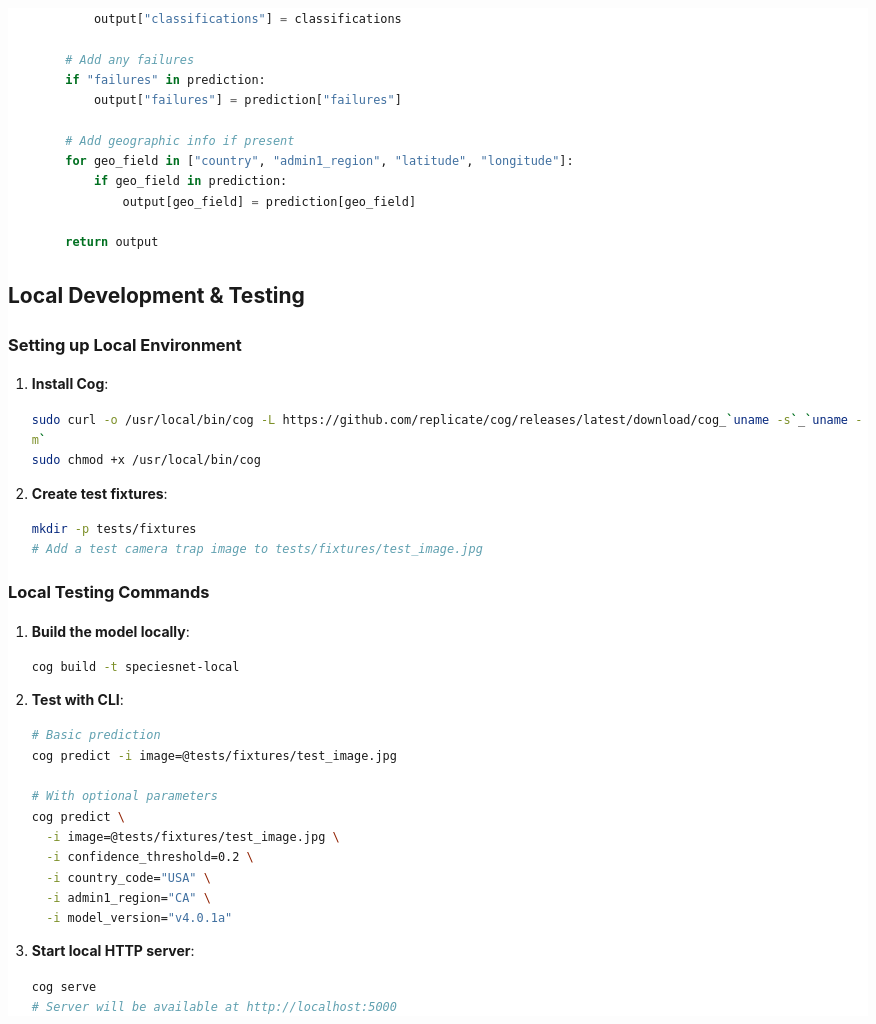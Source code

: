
 ```python
            output["classifications"] = classifications
        
        # Add any failures
        if "failures" in prediction:
            output["failures"] = prediction["failures"]
        
        # Add geographic info if present
        for geo_field in ["country", "admin1_region", "latitude", "longitude"]:
            if geo_field in prediction:
                output[geo_field] = prediction[geo_field]
        
        return output
```

## Local Development & Testing

### Setting up Local Environment

1. **Install Cog**:
   ```bash
   sudo curl -o /usr/local/bin/cog -L https://github.com/replicate/cog/releases/latest/download/cog_`uname -s`_`uname -m`
   sudo chmod +x /usr/local/bin/cog
   ```

2. **Create test fixtures**:
   ```bash
   mkdir -p tests/fixtures
   # Add a test camera trap image to tests/fixtures/test_image.jpg
   ```

### Local Testing Commands

1. **Build the model locally**:
   ```bash
   cog build -t speciesnet-local
   ```

2. **Test with CLI**:
   ```bash
   # Basic prediction
   cog predict -i image=@tests/fixtures/test_image.jpg
   
   # With optional parameters
   cog predict \
     -i image=@tests/fixtures/test_image.jpg \
     -i confidence_threshold=0.2 \
     -i country_code="USA" \
     -i admin1_region="CA" \
     -i model_version="v4.0.1a"
   ```

3. **Start local HTTP server**:
   ```bash
   cog serve
   # Server will be available at http://localhost:5000
   ```
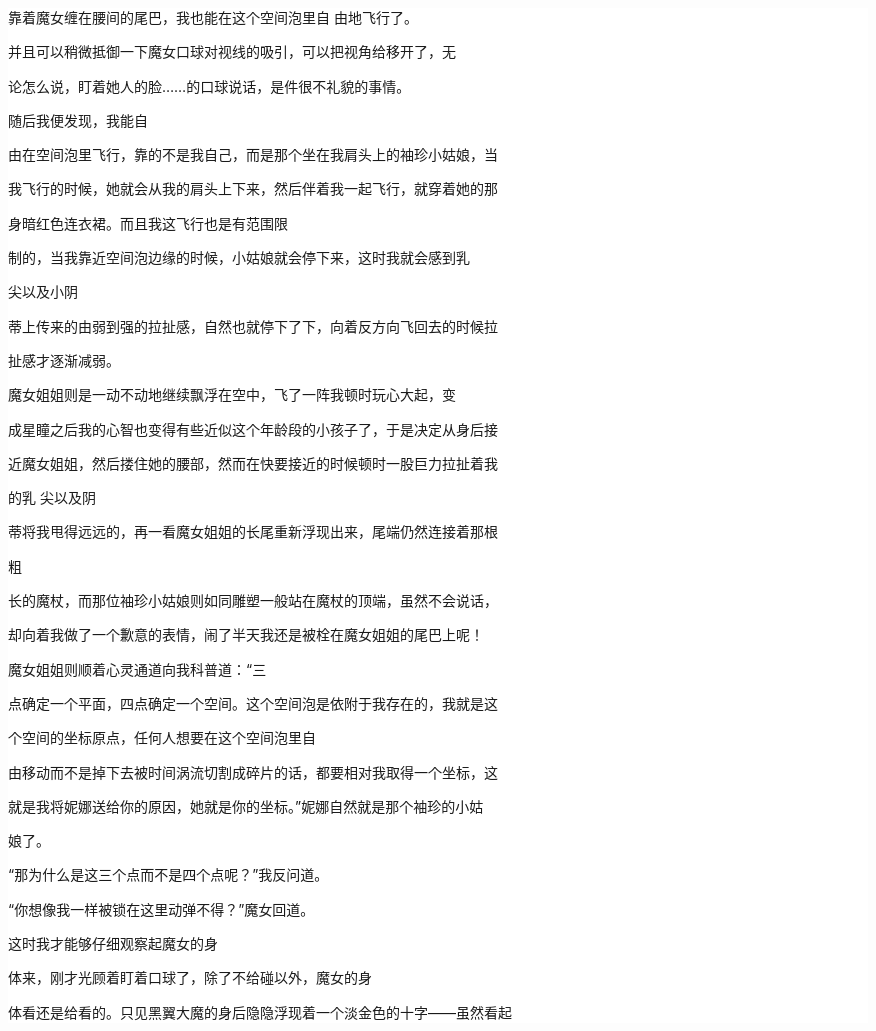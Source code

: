 靠着魔女缠在腰间的尾巴，我也能在这个空间泡里自 由地飞行了。



并且可以稍微抵御一下魔女口球对视线的吸引，可以把视角给移开了，无

论怎么说，盯着她人的脸……的口球说话，是件很不礼貌的事情。



随后我便发现，我能自

由在空间泡里飞行，靠的不是我自己，而是那个坐在我肩头上的袖珍小姑娘，当

我飞行的时候，她就会从我的肩头上下来，然后伴着我一起飞行，就穿着她的那

身暗红色连衣裙。而且我这飞行也是有范围限

制的，当我靠近空间泡边缘的时候，小姑娘就会停下来，这时我就会感到乳

尖以及小阴

蒂上传来的由弱到强的拉扯感，自然也就停下了下，向着反方向飞回去的时候拉

扯感才逐渐减弱。



魔女姐姐则是一动不动地继续飘浮在空中，飞了一阵我顿时玩心大起，变

成星瞳之后我的心智也变得有些近似这个年龄段的小孩子了，于是决定从身后接

近魔女姐姐，然后搂住她的腰部，然而在快要接近的时候顿时一股巨力拉扯着我

的乳                                                        尖以及阴

蒂将我甩得远远的，再一看魔女姐姐的长尾重新浮现出来，尾端仍然连接着那根

粗

长的魔杖，而那位袖珍小姑娘则如同雕塑一般站在魔杖的顶端，虽然不会说话，

却向着我做了一个歉意的表情，闹了半天我还是被栓在魔女姐姐的尾巴上呢！

魔女姐姐则顺着心灵通道向我科普道：“三

点确定一个平面，四点确定一个空间。这个空间泡是依附于我存在的，我就是这

个空间的坐标原点，任何人想要在这个空间泡里自

由移动而不是掉下去被时间涡流切割成碎片的话，都要相对我取得一个坐标，这

就是我将妮娜送给你的原因，她就是你的坐标。”妮娜自然就是那个袖珍的小姑

娘了。

“那为什么是这三个点而不是四个点呢？”我反问道。



“你想像我一样被锁在这里动弹不得？”魔女回道。

这时我才能够仔细观察起魔女的身

体来，刚才光顾着盯着口球了，除了不给碰以外，魔女的身

体看还是给看的。只见黑翼大魔的身后隐隐浮现着一个淡金色的十字——虽然看起
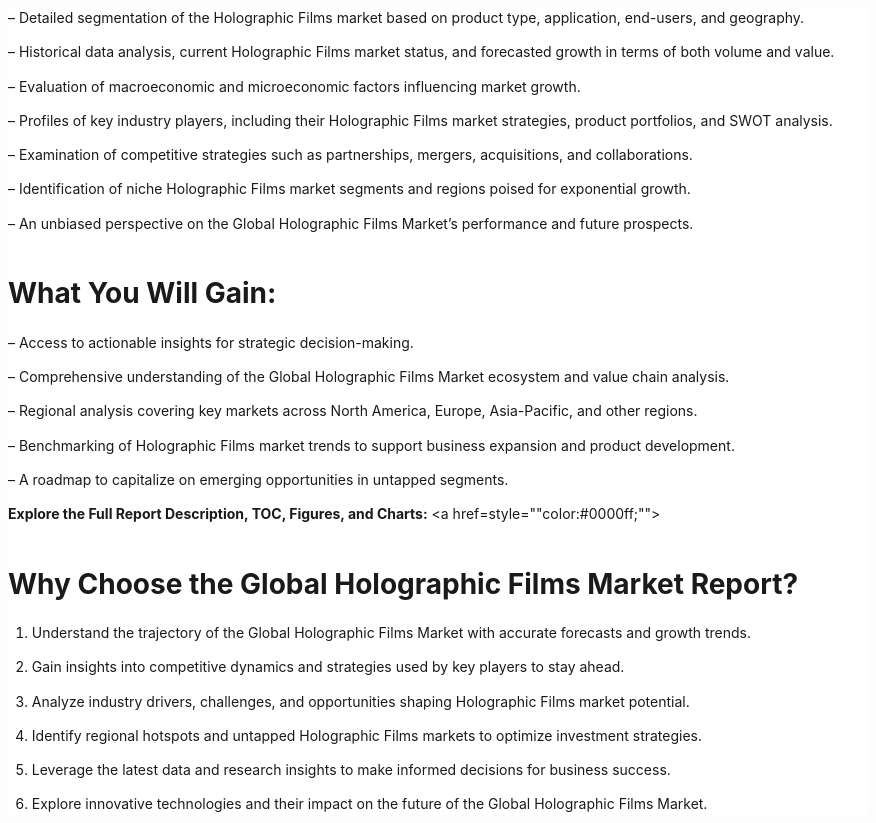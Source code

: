 – Detailed segmentation of the Holographic Films market based on product type, application, end-users, and geography.

– Historical data analysis, current Holographic Films market status, and forecasted growth in terms of both volume and value.

– Evaluation of macroeconomic and microeconomic factors influencing market growth.

– Profiles of key industry players, including their Holographic Films market strategies, product portfolios, and SWOT analysis.

– Examination of competitive strategies such as partnerships, mergers, acquisitions, and collaborations.

– Identification of niche Holographic Films market segments and regions poised for exponential growth.

– An unbiased perspective on the Global Holographic Films Market’s performance and future prospects.

# <strong>What You Will Gain:</strong>

– Access to actionable insights for strategic decision-making.

– Comprehensive understanding of the Global Holographic Films Market ecosystem and value chain analysis.

– Regional analysis covering key markets across North America, Europe, Asia-Pacific, and other regions.

– Benchmarking of Holographic Films market trends to support business expansion and product development.

– A roadmap to capitalize on emerging opportunities in untapped segments.

<strong>Explore the Full Report Description, TOC, Figures, and Charts:</strong>
<a href=style=""color:#0000ff;""></a>

# <strong>Why Choose the Global Holographic Films Market Report?</strong>

1. Understand the trajectory of the Global Holographic Films Market with accurate forecasts and growth trends.

2. Gain insights into competitive dynamics and strategies used by key players to stay ahead.

3. Analyze industry drivers, challenges, and opportunities shaping Holographic Films market potential.

4. Identify regional hotspots and untapped Holographic Films markets to optimize investment strategies.

5. Leverage the latest data and research insights to make informed decisions for business success.

6. Explore innovative technologies and their impact on the future of the Global Holographic Films Market.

----------------------------------------

What you should do: Say how many lines in the data hold the string "growth", and say nothing else.

Task output: 4